● **Your assignment**: Lines below containing the word "Model" should be copied out.

[Stored data]
▽

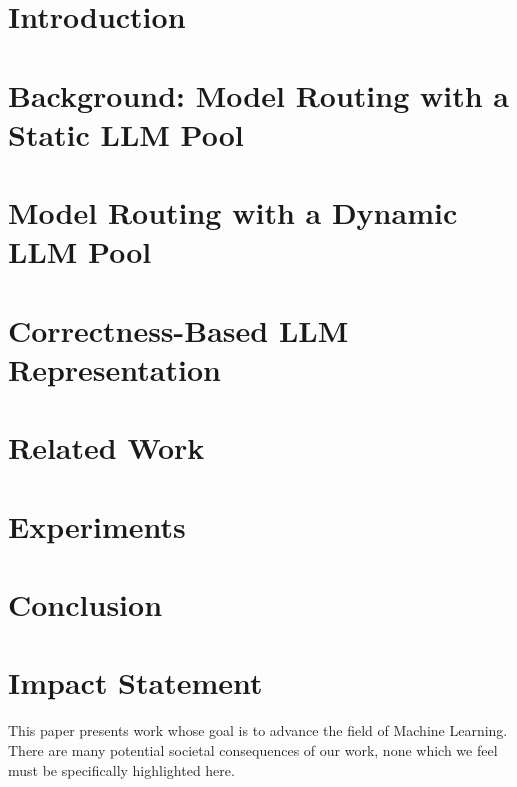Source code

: 

\section{Introduction}


\section{Background: Model Routing with a Static LLM Pool}
\label{sec:background}


\section{Model Routing with a Dynamic LLM Pool}
\label{sec:dynamic_routing}


\section{Correctness-Based LLM Representation}
\label{sec:proposal}


\section{Related Work}
\label{sec:related}


\section{Experiments}
\label{sec:experiments}


\section{Conclusion}




\ifarxiv
\else
\section*{Impact Statement}
This paper presents work whose goal is to advance the field of Machine
Learning. There are many potential societal consequences of our work,
none which we feel must be specifically highlighted here.
\fi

△

● **Task result**:
\section{Background: Model Routing with a Static LLM Pool}
\section{Model Routing with a Dynamic LLM Pool}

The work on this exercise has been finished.